***** Supplied material *****
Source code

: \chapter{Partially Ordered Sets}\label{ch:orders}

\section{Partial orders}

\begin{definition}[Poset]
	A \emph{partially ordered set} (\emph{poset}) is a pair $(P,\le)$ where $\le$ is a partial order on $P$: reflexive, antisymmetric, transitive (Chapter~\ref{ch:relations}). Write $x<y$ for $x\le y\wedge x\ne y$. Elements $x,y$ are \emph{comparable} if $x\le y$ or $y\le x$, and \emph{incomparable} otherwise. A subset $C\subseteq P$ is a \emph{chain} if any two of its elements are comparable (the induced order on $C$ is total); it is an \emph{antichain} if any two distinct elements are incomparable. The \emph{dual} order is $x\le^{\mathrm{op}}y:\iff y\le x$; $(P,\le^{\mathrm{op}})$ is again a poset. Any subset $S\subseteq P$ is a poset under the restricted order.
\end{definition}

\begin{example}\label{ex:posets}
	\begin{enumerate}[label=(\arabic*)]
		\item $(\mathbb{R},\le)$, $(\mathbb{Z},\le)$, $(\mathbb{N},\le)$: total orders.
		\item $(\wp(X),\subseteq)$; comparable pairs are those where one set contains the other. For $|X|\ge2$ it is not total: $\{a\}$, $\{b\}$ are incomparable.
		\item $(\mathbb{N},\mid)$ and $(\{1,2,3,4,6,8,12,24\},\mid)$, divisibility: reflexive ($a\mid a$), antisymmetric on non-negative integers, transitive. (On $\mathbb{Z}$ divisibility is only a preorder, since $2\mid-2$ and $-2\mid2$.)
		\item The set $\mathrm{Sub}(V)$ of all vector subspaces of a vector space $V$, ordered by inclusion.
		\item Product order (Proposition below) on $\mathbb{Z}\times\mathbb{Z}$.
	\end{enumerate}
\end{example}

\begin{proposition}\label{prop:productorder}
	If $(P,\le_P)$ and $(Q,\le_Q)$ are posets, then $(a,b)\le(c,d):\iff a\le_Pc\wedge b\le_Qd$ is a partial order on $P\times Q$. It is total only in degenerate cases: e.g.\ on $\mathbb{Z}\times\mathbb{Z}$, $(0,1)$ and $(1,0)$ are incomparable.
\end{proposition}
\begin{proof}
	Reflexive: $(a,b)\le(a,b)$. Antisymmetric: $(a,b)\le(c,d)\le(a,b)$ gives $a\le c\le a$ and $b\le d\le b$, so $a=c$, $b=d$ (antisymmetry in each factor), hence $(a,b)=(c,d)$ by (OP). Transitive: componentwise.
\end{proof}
*****
* **Activity**: Search the entries for "only" and copy out each line that has it.

* **The completed task**:
		\item $(\mathbb{N},\mid)$ and $(\{1,2,3,4,6,8,12,24\},\mid)$, divisibility: reflexive ($a\mid a$), antisymmetric on non-negative integers, transitive. (On $\mathbb{Z}$ divisibility is only a preorder, since $2\mid-2$ and $-2\mid2$.)
	If $(P,\le_P)$ and $(Q,\le_Q)$ are posets, then $(a,b)\le(c,d):\iff a\le_Pc\wedge b\le_Qd$ is a partial order on $P\times Q$. It is total only in degenerate cases: e.g.\ on $\mathbb{Z}\times\mathbb{Z}$, $(0,1)$ and $(1,0)$ are incomparable.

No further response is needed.